──────── The input ────────

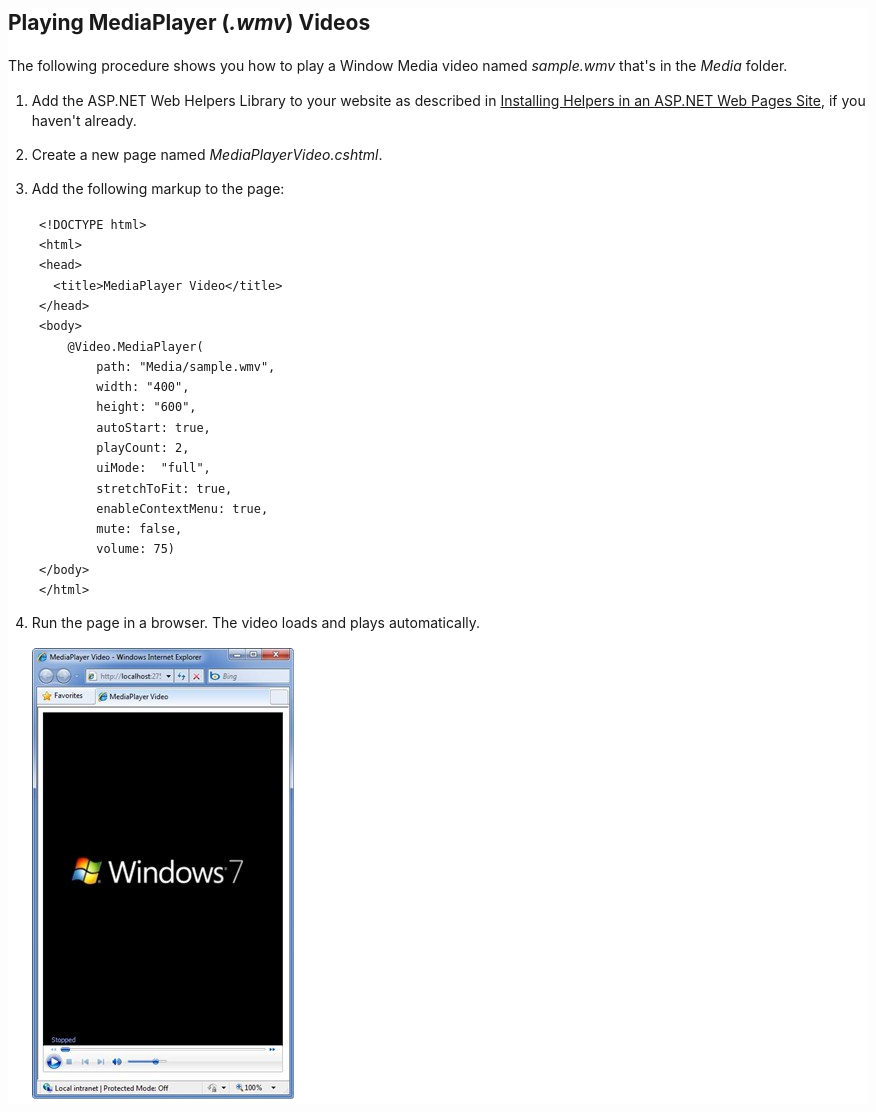 <a id="Playing_MediaPlayer"></a>
## Playing MediaPlayer (*.wmv*) Videos

The following procedure shows you how to play a Window Media video named *sample.wmv* that's in the *Media* folder.

1. Add the ASP.NET Web Helpers Library to your website as described in [Installing Helpers in an ASP.NET Web Pages Site](https://go.microsoft.com/fwlink/?LinkId=252372), if you haven't already.
2. Create a new page named *MediaPlayerVideo.cshtml*.
3. Add the following markup to the page: 

        <!DOCTYPE html>
        <html>
        <head>
          <title>MediaPlayer Video</title>
        </head>
        <body>
            @Video.MediaPlayer(
                path: "Media/sample.wmv",
                width: "400",
                height: "600",
                autoStart: true,
                playCount: 2,
                uiMode:  "full",
                stretchToFit: true,
                enableContextMenu: true,
                mute: false,
                volume: 75)
        </body>
        </html>
4. Run the page in a browser. The video loads and plays automatically. 

    ![[image]](10-working-with-video/_static/image2.jpg "ch08_video-2.jpg")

────────

Exercise: Beginning with the first line of the entries above, repeat each line word for word until the line with "<title>MediaPlayer Video</title>" has been given too. Omit the pictures.

Exercise answer:
 <a id="Playing_MediaPlayer"></a>
## Playing MediaPlayer (*.wmv*) Videos

The following procedure shows you how to play a Window Media video named *sample.wmv* that's in the *Media* folder.

1. Add the ASP.NET Web Helpers Library to your website as described in [Installing Helpers in an ASP.NET Web Pages Site](https://go.microsoft.com/fwlink/?LinkId=252372), if you haven't already.
2. Create a new page named *MediaPlayerVideo.cshtml*.
3. Add the following markup to the page: 

        <!DOCTYPE html>
        <html>
        <head>
          <title>MediaPlayer Video</title>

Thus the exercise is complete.